R. Esse foi no DHPP (Departamento de Homicídios e de Proteção à Pessoa) e começou depois da meia-noite (a morte de Ítalo e a prisão de seu amigo foram perto de 19h do dia 2 de junho, quinta-feira). O ambiente ainda era de enorme tensão e os PMs estavam na delegacia. Havia pressão sobre o menino. Ele estava visivelmente machucado no rosto. No depoimento, disse que foi por causa da batida do carro, mas no segundo depoimento deixou claro que fora lançado ao chão e agredido pelos PMs. Ele confirmou a história dos disparos feitos por Ítalo, manteve a versão do vídeo.
R. Eu estava presente. O menino ainda manteve a versão dos tiros, mas há dois elementos relevantes nessa segunda versão. Ele revelou pela primeira vez a agressão e ameaça de morte pelos policiais e trouxe essa farto crucial que desmoraliza a história dos tiros dados por Ítalo: o menino assassinado estava com luvas nas duas mãos.
R. Sim. Foi uma oitiva informal pela Corregedoria, que está em segredo de Justiça. Foi informal mas está gravado. Eu não estava presente, mas a mãe do garoto estava e ela disse-me que ficou o tempo todo na sala. Ele contou que não tinha arma nenhuma e que só contou a versão da arma e dos tiros porque os policiais o ameaçaram. Uma criança de 11 anos! Ele disse claramente que não houve confronto algum. Eles furtaram o carro, Ítalo dirigiu, foram perseguidos e nunca houve arma ou tiro de Ítalo.

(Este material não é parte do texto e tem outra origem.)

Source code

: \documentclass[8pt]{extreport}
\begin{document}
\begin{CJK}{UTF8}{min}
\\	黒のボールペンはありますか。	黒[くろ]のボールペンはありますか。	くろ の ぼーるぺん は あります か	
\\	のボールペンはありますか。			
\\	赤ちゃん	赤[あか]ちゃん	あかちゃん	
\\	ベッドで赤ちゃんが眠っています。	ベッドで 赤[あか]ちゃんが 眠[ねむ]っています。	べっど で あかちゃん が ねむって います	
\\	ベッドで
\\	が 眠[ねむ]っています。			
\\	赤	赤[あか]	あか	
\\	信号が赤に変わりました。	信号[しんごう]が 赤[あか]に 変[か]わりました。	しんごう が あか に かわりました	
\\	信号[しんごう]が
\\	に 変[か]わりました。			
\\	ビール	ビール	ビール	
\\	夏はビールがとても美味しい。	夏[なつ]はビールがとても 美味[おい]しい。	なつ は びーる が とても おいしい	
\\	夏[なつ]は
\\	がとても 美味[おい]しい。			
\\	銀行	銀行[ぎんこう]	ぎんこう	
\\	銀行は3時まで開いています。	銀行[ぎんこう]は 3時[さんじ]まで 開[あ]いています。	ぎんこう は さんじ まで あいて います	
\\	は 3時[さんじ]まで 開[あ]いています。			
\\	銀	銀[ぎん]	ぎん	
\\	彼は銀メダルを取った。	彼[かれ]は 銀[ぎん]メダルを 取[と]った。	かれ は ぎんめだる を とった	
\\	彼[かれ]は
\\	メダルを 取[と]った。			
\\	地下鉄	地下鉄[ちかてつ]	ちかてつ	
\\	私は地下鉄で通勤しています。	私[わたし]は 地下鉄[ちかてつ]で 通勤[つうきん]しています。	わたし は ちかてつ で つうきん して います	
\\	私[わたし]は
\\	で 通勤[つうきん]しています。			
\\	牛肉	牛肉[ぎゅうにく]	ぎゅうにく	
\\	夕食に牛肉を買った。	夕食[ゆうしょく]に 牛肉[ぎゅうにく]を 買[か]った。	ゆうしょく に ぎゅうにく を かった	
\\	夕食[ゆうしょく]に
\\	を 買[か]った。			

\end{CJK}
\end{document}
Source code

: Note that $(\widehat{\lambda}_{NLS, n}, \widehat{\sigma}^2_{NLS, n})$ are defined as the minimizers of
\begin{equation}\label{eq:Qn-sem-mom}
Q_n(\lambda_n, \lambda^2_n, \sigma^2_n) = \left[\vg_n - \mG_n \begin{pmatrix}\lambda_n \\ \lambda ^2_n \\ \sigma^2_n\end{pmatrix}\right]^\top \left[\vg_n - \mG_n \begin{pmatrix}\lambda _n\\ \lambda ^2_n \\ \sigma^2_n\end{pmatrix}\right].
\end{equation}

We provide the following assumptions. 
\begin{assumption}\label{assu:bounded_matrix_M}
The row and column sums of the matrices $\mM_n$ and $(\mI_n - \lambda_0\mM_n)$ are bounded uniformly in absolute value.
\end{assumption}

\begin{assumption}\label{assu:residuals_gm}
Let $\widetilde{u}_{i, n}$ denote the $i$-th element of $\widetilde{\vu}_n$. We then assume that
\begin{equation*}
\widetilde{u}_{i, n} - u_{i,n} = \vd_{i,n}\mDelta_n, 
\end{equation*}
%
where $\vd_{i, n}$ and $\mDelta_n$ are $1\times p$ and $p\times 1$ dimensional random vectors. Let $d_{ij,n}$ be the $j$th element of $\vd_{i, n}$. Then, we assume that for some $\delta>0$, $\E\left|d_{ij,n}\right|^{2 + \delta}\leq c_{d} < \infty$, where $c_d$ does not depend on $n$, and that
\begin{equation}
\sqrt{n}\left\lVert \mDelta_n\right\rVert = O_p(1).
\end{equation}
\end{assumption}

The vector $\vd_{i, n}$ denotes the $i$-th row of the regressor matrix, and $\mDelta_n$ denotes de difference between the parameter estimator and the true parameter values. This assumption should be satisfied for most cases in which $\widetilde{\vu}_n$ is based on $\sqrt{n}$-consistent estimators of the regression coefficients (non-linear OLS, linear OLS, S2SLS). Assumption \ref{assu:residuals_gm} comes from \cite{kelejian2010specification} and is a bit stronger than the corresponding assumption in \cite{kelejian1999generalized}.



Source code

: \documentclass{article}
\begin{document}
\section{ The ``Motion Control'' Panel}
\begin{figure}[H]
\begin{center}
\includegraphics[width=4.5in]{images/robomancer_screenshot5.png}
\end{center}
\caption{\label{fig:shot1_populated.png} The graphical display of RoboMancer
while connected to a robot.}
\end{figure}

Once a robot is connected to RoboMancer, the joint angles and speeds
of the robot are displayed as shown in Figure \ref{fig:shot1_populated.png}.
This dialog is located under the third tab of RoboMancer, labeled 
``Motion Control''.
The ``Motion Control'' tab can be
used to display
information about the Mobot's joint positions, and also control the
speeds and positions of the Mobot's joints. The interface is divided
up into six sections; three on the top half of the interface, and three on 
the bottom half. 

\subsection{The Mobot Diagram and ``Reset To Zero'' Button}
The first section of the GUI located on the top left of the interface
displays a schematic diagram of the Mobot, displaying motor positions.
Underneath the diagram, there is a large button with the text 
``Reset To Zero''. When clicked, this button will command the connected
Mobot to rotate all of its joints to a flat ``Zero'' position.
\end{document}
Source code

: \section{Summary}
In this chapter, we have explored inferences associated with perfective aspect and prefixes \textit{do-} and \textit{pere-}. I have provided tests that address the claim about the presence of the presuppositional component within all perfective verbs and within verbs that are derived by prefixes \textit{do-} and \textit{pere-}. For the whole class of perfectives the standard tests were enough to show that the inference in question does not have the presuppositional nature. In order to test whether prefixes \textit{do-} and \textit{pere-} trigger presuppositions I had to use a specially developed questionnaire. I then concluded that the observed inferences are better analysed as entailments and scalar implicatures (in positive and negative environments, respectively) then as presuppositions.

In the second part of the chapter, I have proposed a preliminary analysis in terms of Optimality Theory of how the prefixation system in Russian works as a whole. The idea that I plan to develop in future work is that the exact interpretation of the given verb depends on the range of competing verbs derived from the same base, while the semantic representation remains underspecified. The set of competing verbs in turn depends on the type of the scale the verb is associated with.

R. São evidentes os indícios de que a PM executou uma criança de 10 anos.
R. Porque o caso foi colocado em segredo de Justiça.
R. É péssimo. O segredo de Justiça em geral concorre para a impunidade. Porque segredo de Justiça? Não é para proteger o menino ou as famílias. Com o segredo, tudo fica nebuloso.
R. As declarações tanto do governador como do secretário de Segurança (Mágino Barbosa Filho) manifestam nas entrelinhas apoio à ação dos policiais antes de qualquer investigação. Na verdade, nem é tão nas entrelinhas assim. O governador diz que Ítalo estava armado. E o secretário de Segurança que a ação foi “legítima”. Tudo insinua uma ação para acobertar o crime. Tenho receio do direcionamento das investigações depois das declarações das duas mais altas autoridades do Estado em segurança.
R. Sim. Tenho sido ameaçado pelo que chamo de “guerrilha virtual”. Agora diminuiu, porque fiquei uns dias sem falar com a imprensa. Mas nos primeiros dias foi uma avalanche de comentários em minhas postagens no Facebook, mensagens inbox e emails. Mas isso não me fará parar, eles tentam mas não intimidam.
R. O que as pessoas esperam? Quando ele nasceu, o pai estava preso e a mãe foi presa logo a seguir. Sabe como ele sobreviveu? As moradoras da favela do Piolho que tinham bebê revezavam-se para amamentar Ítalo. Ele era uma criança filha de uma família em crise profunda, criada na rua, que pediu socorro dezenas de vezes e não foi ouvido. Essa criança passou por 20 vezes em Conselhos Tutelares. Os conselhos falharam, os abrigos, os serviços de abordagem social da Prefeitura, a Vara e a Promotoria da Infância e da Juventude… Todos os órgãos da infância e da juventude falharam ao não acolher esta criança que gritava por socorro.